[[ RECORD EXCERPTS, beginning ]]

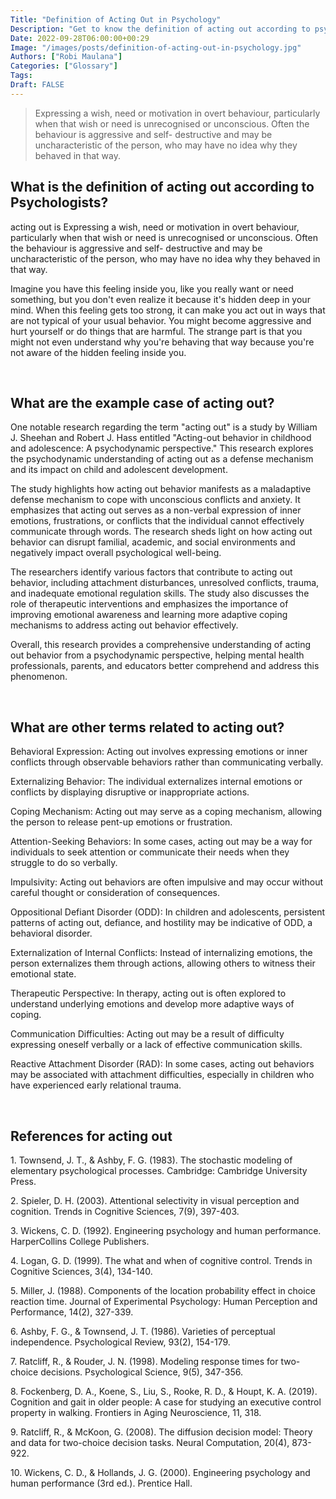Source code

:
 ```yaml
---
Title: "Definition of Acting Out in Psychology"
Description: "Get to know the definition of acting out according to psychologists."
Date: 2022-09-28T06:00:00+00:29
Image: "/images/posts/definition-of-acting-out-in-psychology.jpg"
Authors: ["Robi Maulana"]
Categories: ["Glossary"]
Tags: 
Draft: FALSE
---
```





> Expressing a wish, need or motivation in overt behaviour, particularly when that wish or need is unrecognised or unconscious. Often the behaviour is aggressive and self- destructive and may be uncharacteristic of the person, who may have no idea why they behaved in that way.

## What is the definition of acting out according to Psychologists?

acting out is Expressing a wish, need or motivation in overt behaviour, particularly when that wish or need is unrecognised or unconscious. Often the behaviour is aggressive and self- destructive and may be uncharacteristic of the person, who may have no idea why they behaved in that way.

Imagine you have this feeling inside you, like you really want or need something, but you don't even realize it because it's hidden deep in your mind. When this feeling gets too strong, it can make you act out in ways that are not typical of your usual behavior. You might become aggressive and hurt yourself or do things that are harmful. The strange part is that you might not even understand why you're behaving that way because you're not aware of the hidden feeling inside you.

 

## What are the example case of acting out?

One notable research regarding the term "acting out" is a study by William J. Sheehan and Robert J. Hass entitled "Acting-out behavior in childhood and adolescence: A psychodynamic perspective." This research explores the psychodynamic understanding of acting out as a defense mechanism and its impact on child and adolescent development.

The study highlights how acting out behavior manifests as a maladaptive defense mechanism to cope with unconscious conflicts and anxiety. It emphasizes that acting out serves as a non-verbal expression of inner emotions, frustrations, or conflicts that the individual cannot effectively communicate through words. The research sheds light on how acting out behavior can disrupt familial, academic, and social environments and negatively impact overall psychological well-being.

The researchers identify various factors that contribute to acting out behavior, including attachment disturbances, unresolved conflicts, trauma, and inadequate emotional regulation skills. The study also discusses the role of therapeutic interventions and emphasizes the importance of improving emotional awareness and learning more adaptive coping mechanisms to address acting out behavior effectively.

Overall, this research provides a comprehensive understanding of acting out behavior from a psychodynamic perspective, helping mental health professionals, parents, and educators better comprehend and address this phenomenon.

 

## What are other terms related to acting out?

Behavioral Expression: Acting out involves expressing emotions or inner conflicts through observable behaviors rather than communicating verbally.

Externalizing Behavior: The individual externalizes internal emotions or conflicts by displaying disruptive or inappropriate actions.

Coping Mechanism: Acting out may serve as a coping mechanism, allowing the person to release pent-up emotions or frustration.

Attention-Seeking Behaviors: In some cases, acting out may be a way for individuals to seek attention or communicate their needs when they struggle to do so verbally.

Impulsivity: Acting out behaviors are often impulsive and may occur without careful thought or consideration of consequences.

Oppositional Defiant Disorder (ODD): In children and adolescents, persistent patterns of acting out, defiance, and hostility may be indicative of ODD, a behavioral disorder.

Externalization of Internal Conflicts: Instead of internalizing emotions, the person externalizes them through actions, allowing others to witness their emotional state.

Therapeutic Perspective: In therapy, acting out is often explored to understand underlying emotions and develop more adaptive ways of coping.

Communication Difficulties: Acting out may be a result of difficulty expressing oneself verbally or a lack of effective communication skills.

Reactive Attachment Disorder (RAD): In some cases, acting out behaviors may be associated with attachment difficulties, especially in children who have experienced early relational trauma.

 

## References for acting out

1\. Townsend, J. T., & Ashby, F. G. (1983). The stochastic modeling of elementary psychological processes. Cambridge: Cambridge University Press.

2\. Spieler, D. H. (2003). Attentional selectivity in visual perception and cognition. Trends in Cognitive Sciences, 7(9), 397-403.

3\. Wickens, C. D. (1992). Engineering psychology and human performance. HarperCollins College Publishers.

4\. Logan, G. D. (1999). The what and when of cognitive control. Trends in Cognitive Sciences, 3(4), 134-140.

5\. Miller, J. (1988). Components of the location probability effect in choice reaction time. Journal of Experimental Psychology: Human Perception and Performance, 14(2), 327-339.

6\. Ashby, F. G., & Townsend, J. T. (1986). Varieties of perceptual independence. Psychological Review, 93(2), 154-179.

7\. Ratcliff, R., & Rouder, J. N. (1998). Modeling response times for two-choice decisions. Psychological Science, 9(5), 347-356.

8\. Fockenberg, D. A., Koene, S., Liu, S., Rooke, R. D., & Houpt, K. A. (2019). Cognition and gait in older people: A case for studying an executive control property in walking. Frontiers in Aging Neuroscience, 11, 318.

9\. Ratcliff, R., & McKoon, G. (2008). The diffusion decision model: Theory and data for two-choice decision tasks. Neural Computation, 20(4), 873-922.

10\. Wickens, C. D., & Hollands, J. G. (2000). Engineering psychology and human performance (3rd ed.). Prentice Hall.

[[ RECORD EXCERPTS, end ]]

Please determine how many lines in the entries contain the word "Trends" and answer with the number alone.

(PROBLEM SOLUTION)
2